### TASK STATEMENT
The answer is every line in the data below that contains the word "drawing".

### THE DATA
▼
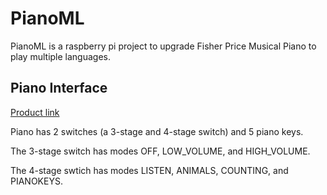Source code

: # PianoML

PianoML is a raspberry pi project to upgrade Fisher Price Musical Piano to play multiple languages.

## Piano Interface

[Product link](https://www.fisher-price.com/en-us/product/deluxe-kick-play-piano-gym-fgg45)

Piano has 2 switches (a 3-stage and 4-stage switch) and 5 piano keys.

The 3-stage switch has modes OFF, LOW_VOLUME, and HIGH_VOLUME.

The 4-stage swtich has modes LISTEN, ANIMALS, COUNTING, and PIANOKEYS.

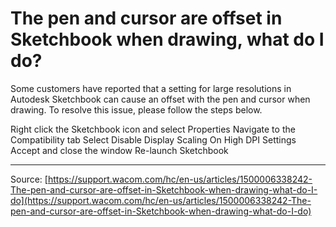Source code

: # The pen and cursor are offset in Sketchbook when drawing, what do I do?

Some customers have reported that a setting for large resolutions in Autodesk Sketchbook can cause an offset with the pen and cursor when drawing. To resolve this issue, please follow the steps below.

Right click the Sketchbook icon and select Properties
Navigate to the Compatibility tab
Select Disable Display Scaling On High DPI Settings
Accept and close the window
Re-launch Sketchbook

---
Source: [https://support.wacom.com/hc/en-us/articles/1500006338242-The-pen-and-cursor-are-offset-in-Sketchbook-when-drawing-what-do-I-do](https://support.wacom.com/hc/en-us/articles/1500006338242-The-pen-and-cursor-are-offset-in-Sketchbook-when-drawing-what-do-I-do)
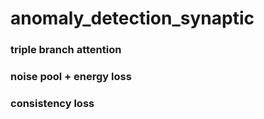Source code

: # anomaly_detection_synaptic

### triple branch attention
### noise pool + energy loss
### consistency loss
▲
### TASK RESULT
: # The pen and cursor are offset in Sketchbook when drawing, what do I do?
Some customers have reported that a setting for large resolutions in Autodesk Sketchbook can cause an offset with the pen and cursor when drawing. To resolve this issue, please follow the steps below.
Source: [https://support.wacom.com/hc/en-us/articles/1500006338242-The-pen-and-cursor-are-offset-in-Sketchbook-when-drawing-what-do-I-do](https://support.wacom.com/hc/en-us/articles/1500006338242-The-pen-and-cursor-are-offset-in-Sketchbook-when-drawing-what-do-I-do)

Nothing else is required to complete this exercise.